GPU wave-drain port with repair telemetry. 3.0 is a re-architecture:

Block-STM is no longer "parallel executor with repairs". It is the

serializability fabric beneath Prism frontiers, EVM fibers, DEX

precompiles, and Quasar-certified roots.

The headline change: Block-STM stops being a *retroactive* conflict

detector and becomes a *scheduler-aware* fabric that continuously feeds

contention telemetry back into Prism partitioning. When Block-STM is

constantly repairing, the design has failed; QuasarSTM keeps repair

amplification below 1% under realistic regulated-DEX workloads.

Versioning

| Version | What it was | Status |

|---|---|---|

| 1.0 | CPU ordered speculative execution (Diem/Aptos style) | Superseded |

| 2.0 | GPU wave-drain executor, single MVCC arena, repair telemetry | Superseded by this LP |

| 3.0 (QuasarSTM) | Lane-aware ordered MVCC; three-tier validation; semantic reducers; checkpoint repair; commit horizons; multi-GPU sharding | This LP |

Module Layout


lib/consensus/quasar/gpu/stm/
  quasar_stm_layout.hpp
  quasar_stm_engine.hpp
  quasar_stm_validate.metal     // tier 1+2+3 validation
  quasar_stm_repair.metal        // checkpoint rollback + full re-exec
  quasar_stm_commit.metal        // horizon detection + root material
  quasar_stm_gc.metal            // version arena reclamation

Public symbols:


QuasarSTM, QuasarSTMWorkspace
StmTxn, StmKeyHeader, StmVersion
StmLane, StmLaneClock, StmLaneHint
StmFrontier, StmConflict, StmRepair, StmCommitHorizon
StmTelemetry

Pipeline


Quasar round
  ↓
Nova order  /  Nebula DAG
  ↓
Prism frontier
  ↓
lane refraction         ← prevents conflicts before STM sees them
  ↓
EVM fiber execution
  ↓
ordered MVCC writes
  ↓
lane-clock fast validation        ← Tier 1
  ↓
key-level visible-version validation  ← Tier 2
  ↓
semantic commutativity validation     ← Tier 3
  ↓
checkpoint rollback / repair          ← incremental
  ↓
commit horizon                        ← prefix/cut, not per-tx
  ↓
root material
  ↓
QuasarRoundResult

Scientific Foundations

QuasarSTM borrows from three concurrency-control families and discards

their failure modes for GPU + ordered-output settings.

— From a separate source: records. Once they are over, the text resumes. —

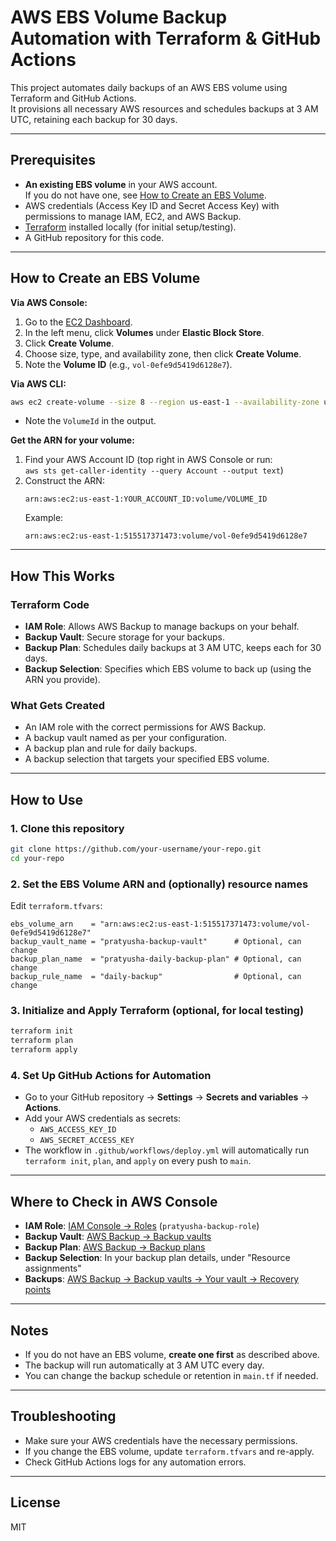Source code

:# AWS EBS Volume Backup Automation with Terraform & GitHub Actions

This project automates daily backups of an AWS EBS volume using Terraform and GitHub Actions.  
It provisions all necessary AWS resources and schedules backups at 3 AM UTC, retaining each backup for 30 days.

---

## Prerequisites

- **An existing EBS volume** in your AWS account.  
  If you do not have one, see [How to Create an EBS Volume](#how-to-create-an-ebs-volume).
- AWS credentials (Access Key ID and Secret Access Key) with permissions to manage IAM, EC2, and AWS Backup.
- [Terraform](https://www.terraform.io/downloads.html) installed locally (for initial setup/testing).
- A GitHub repository for this code.

---

## How to Create an EBS Volume

**Via AWS Console:**
1. Go to the [EC2 Dashboard](https://console.aws.amazon.com/ec2/).
2. In the left menu, click **Volumes** under **Elastic Block Store**.
3. Click **Create Volume**.
4. Choose size, type, and availability zone, then click **Create Volume**.
5. Note the **Volume ID** (e.g., `vol-0efe9d5419d6128e7`).

**Via AWS CLI:**
```sh
aws ec2 create-volume --size 8 --region us-east-1 --availability-zone us-east-1a --volume-type gp2
```
- Note the `VolumeId` in the output.

**Get the ARN for your volume:**
1. Find your AWS Account ID (top right in AWS Console or run:  
   `aws sts get-caller-identity --query Account --output text`)
2. Construct the ARN:  
   ```
   arn:aws:ec2:us-east-1:YOUR_ACCOUNT_ID:volume/VOLUME_ID
   ```
   Example:  
   ```
   arn:aws:ec2:us-east-1:515517371473:volume/vol-0efe9d5419d6128e7
   ```

---

## How This Works

### Terraform Code

- **IAM Role**: Allows AWS Backup to manage backups on your behalf.
- **Backup Vault**: Secure storage for your backups.
- **Backup Plan**: Schedules daily backups at 3 AM UTC, keeps each for 30 days.
- **Backup Selection**: Specifies which EBS volume to back up (using the ARN you provide).

### What Gets Created

- An IAM role with the correct permissions for AWS Backup.
- A backup vault named as per your configuration.
- A backup plan and rule for daily backups.
- A backup selection that targets your specified EBS volume.

---

## How to Use

### 1. Clone this repository

```sh
git clone https://github.com/your-username/your-repo.git
cd your-repo
```

### 2. Set the EBS Volume ARN and (optionally) resource names

Edit `terraform.tfvars`:

```hcl
ebs_volume_arn    = "arn:aws:ec2:us-east-1:515517371473:volume/vol-0efe9d5419d6128e7"
backup_vault_name = "pratyusha-backup-vault"      # Optional, can change
backup_plan_name  = "pratyusha-daily-backup-plan" # Optional, can change
backup_rule_name  = "daily-backup"                # Optional, can change
```

### 3. Initialize and Apply Terraform (optional, for local testing)

```sh
terraform init
terraform plan
terraform apply
```

### 4. Set Up GitHub Actions for Automation

- Go to your GitHub repository → **Settings** → **Secrets and variables** → **Actions**.
- Add your AWS credentials as secrets:
  - `AWS_ACCESS_KEY_ID`
  - `AWS_SECRET_ACCESS_KEY`
- The workflow in `.github/workflows/deploy.yml` will automatically run `terraform init`, `plan`, and `apply` on every push to `main`.

---

## Where to Check in AWS Console

- **IAM Role**: [IAM Console → Roles](https://console.aws.amazon.com/iam/) (`pratyusha-backup-role`)
- **Backup Vault**: [AWS Backup → Backup vaults](https://console.aws.amazon.com/backup/)
- **Backup Plan**: [AWS Backup → Backup plans](https://console.aws.amazon.com/backup/)
- **Backup Selection**: In your backup plan details, under "Resource assignments"
- **Backups**: [AWS Backup → Backup vaults → Your vault → Recovery points](https://console.aws.amazon.com/backup/)

---

## Notes

- If you do not have an EBS volume, **create one first** as described above.
- The backup will run automatically at 3 AM UTC every day.
- You can change the backup schedule or retention in `main.tf` if needed.

---

## Troubleshooting

- Make sure your AWS credentials have the necessary permissions.
- If you change the EBS volume, update `terraform.tfvars` and re-apply.
- Check GitHub Actions logs for any automation errors.

---

## License

MIT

From Block-STM (Aptos/Diem)

Keep: deterministic ordered execution model. Transactions execute

in parallel; validation guarantees the final result matches the

canonical order; conflicts trigger re-execution. Block-STM's central

contribution is treating a known transaction order as useful validation

structure rather than a serialization bottleneck.

From TicToc (SIGMOD 2016, Yu et al.)

Borrow: per-data-item read/write timestamps avoid a centralized

timestamp counter. Adapt: timestamps are used to *reduce false

aborts*, not to alter canonical consensus order. TicToc cannot reorder

Nova/Nebula commit order — it only proves that an observed version is

still serializable under the canonical order.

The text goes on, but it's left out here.